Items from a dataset
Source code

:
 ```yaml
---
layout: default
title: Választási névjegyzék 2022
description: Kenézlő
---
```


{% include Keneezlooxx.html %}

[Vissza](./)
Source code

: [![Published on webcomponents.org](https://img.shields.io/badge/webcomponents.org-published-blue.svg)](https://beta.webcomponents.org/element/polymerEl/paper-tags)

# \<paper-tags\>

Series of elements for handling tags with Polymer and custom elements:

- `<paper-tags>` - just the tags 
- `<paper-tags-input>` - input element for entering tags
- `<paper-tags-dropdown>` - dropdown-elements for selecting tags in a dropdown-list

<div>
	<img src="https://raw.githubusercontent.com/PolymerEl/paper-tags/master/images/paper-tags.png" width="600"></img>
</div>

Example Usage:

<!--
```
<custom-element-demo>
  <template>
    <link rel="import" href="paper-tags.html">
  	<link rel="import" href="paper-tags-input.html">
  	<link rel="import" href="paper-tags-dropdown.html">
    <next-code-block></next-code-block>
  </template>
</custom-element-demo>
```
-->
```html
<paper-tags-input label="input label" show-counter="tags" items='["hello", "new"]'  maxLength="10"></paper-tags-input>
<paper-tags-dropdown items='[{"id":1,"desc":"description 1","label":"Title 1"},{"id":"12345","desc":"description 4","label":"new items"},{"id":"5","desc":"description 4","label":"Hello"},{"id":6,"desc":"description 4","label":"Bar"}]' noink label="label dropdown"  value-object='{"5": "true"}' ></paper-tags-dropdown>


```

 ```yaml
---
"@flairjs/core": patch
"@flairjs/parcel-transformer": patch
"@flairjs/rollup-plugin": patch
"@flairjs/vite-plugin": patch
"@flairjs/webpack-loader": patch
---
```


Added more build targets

Your objective - If a line above includes the string "label", pick it out.

Task output -
<paper-tags-input label="input label" show-counter="tags" items='["hello", "new"]'  maxLength="10"></paper-tags-input>
<paper-tags-dropdown items='[{"id":1,"desc":"description 1","label":"Title 1"},{"id":"12345","desc":"description 4","label":"new items"},{"id":"5","desc":"description 4","label":"Hello"},{"id":6,"desc":"description 4","label":"Bar"}]' noink label="label dropdown"  value-object='{"5": "true"}' ></paper-tags-dropdown>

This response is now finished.